WHAT THE TASK ASKS
Only a slice of the listing below is wanted. Retype the lines from the one containing "orchestrate local agents." through the one containing "don’t automate to", exactly, both ends included.
** Opening DATA RECORDS block **
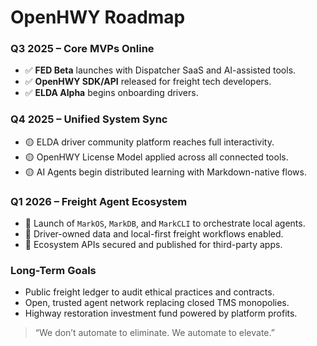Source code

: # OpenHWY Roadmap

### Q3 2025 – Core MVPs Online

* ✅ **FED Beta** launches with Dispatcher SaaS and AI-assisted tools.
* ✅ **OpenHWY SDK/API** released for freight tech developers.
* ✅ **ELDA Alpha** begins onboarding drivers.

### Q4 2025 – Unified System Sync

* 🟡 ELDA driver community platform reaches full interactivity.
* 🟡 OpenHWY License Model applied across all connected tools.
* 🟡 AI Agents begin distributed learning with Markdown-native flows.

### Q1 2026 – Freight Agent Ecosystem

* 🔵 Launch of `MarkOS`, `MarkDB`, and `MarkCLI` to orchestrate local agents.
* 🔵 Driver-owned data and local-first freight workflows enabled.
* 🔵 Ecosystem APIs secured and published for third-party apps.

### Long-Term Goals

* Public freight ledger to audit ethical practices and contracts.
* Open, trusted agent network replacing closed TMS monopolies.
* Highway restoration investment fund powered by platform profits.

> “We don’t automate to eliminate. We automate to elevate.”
** Closing DATA RECORDS block **
** Opening DATA RECORDS block **
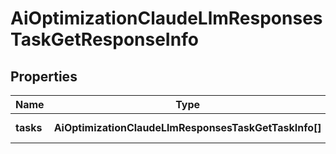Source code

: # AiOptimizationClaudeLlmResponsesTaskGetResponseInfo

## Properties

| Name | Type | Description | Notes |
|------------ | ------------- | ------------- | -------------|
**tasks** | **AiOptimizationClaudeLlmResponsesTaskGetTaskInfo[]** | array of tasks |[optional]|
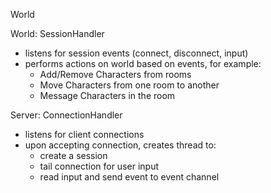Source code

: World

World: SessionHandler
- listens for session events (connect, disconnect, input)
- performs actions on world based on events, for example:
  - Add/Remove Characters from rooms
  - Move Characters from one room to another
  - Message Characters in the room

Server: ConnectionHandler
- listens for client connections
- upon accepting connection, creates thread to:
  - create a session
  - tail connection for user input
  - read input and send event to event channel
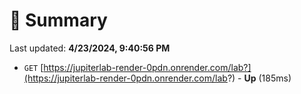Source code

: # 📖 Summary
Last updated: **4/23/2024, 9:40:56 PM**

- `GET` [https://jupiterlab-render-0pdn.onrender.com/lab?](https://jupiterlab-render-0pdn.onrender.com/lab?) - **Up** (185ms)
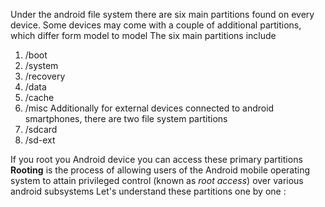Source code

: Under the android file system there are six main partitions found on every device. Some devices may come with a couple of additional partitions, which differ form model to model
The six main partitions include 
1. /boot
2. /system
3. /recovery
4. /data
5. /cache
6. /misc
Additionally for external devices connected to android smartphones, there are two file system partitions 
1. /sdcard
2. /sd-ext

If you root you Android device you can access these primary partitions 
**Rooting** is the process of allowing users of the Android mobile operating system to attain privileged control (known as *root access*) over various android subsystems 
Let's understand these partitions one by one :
** Closing DATA RECORDS block **
YOUR SOLUTION
* 🔵 Launch of `MarkOS`, `MarkDB`, and `MarkCLI` to orchestrate local agents.
* 🔵 Driver-owned data and local-first freight workflows enabled.
* 🔵 Ecosystem APIs secured and published for third-party apps.

### Long-Term Goals

* Public freight ledger to audit ethical practices and contracts.
* Open, trusted agent network replacing closed TMS monopolies.
* Highway restoration investment fund powered by platform profits.

> “We don’t automate to eliminate. We automate to elevate.”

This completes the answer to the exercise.